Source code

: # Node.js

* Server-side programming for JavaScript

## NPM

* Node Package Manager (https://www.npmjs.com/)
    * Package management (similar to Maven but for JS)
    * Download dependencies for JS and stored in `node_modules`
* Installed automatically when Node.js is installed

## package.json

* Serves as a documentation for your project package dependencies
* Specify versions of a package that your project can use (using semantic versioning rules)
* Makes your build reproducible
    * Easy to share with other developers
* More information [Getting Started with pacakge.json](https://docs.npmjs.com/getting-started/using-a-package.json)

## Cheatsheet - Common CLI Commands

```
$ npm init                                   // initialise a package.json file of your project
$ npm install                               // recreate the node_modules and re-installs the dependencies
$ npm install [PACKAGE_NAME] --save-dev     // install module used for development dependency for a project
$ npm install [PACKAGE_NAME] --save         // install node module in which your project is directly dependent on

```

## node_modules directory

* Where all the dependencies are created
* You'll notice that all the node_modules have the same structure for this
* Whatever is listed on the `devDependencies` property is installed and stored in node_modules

####################

_TASK BRIEF_. Please retype all of the material above, keeping it exact.

_FINISHED EXERCISE_.
Source code

: # Node.js

* Server-side programming for JavaScript

## NPM

* Node Package Manager (https://www.npmjs.com/)
    * Package management (similar to Maven but for JS)
    * Download dependencies for JS and stored in `node_modules`
* Installed automatically when Node.js is installed

## package.json

* Serves as a documentation for your project package dependencies
* Specify versions of a package that your project can use (using semantic versioning rules)
* Makes your build reproducible
    * Easy to share with other developers
* More information [Getting Started with pacakge.json](https://docs.npmjs.com/getting-started/using-a-package.json)

## Cheatsheet - Common CLI Commands

```
$ npm init                                   // initialise a package.json file of your project
$ npm install                               // recreate the node_modules and re-installs the dependencies
$ npm install [PACKAGE_NAME] --save-dev     // install module used for development dependency for a project
$ npm install [PACKAGE_NAME] --save         // install node module in which your project is directly dependent on

```

## node_modules directory

* Where all the dependencies are created
* You'll notice that all the node_modules have the same structure for this
* Whatever is listed on the `devDependencies` property is installed and stored in node_modules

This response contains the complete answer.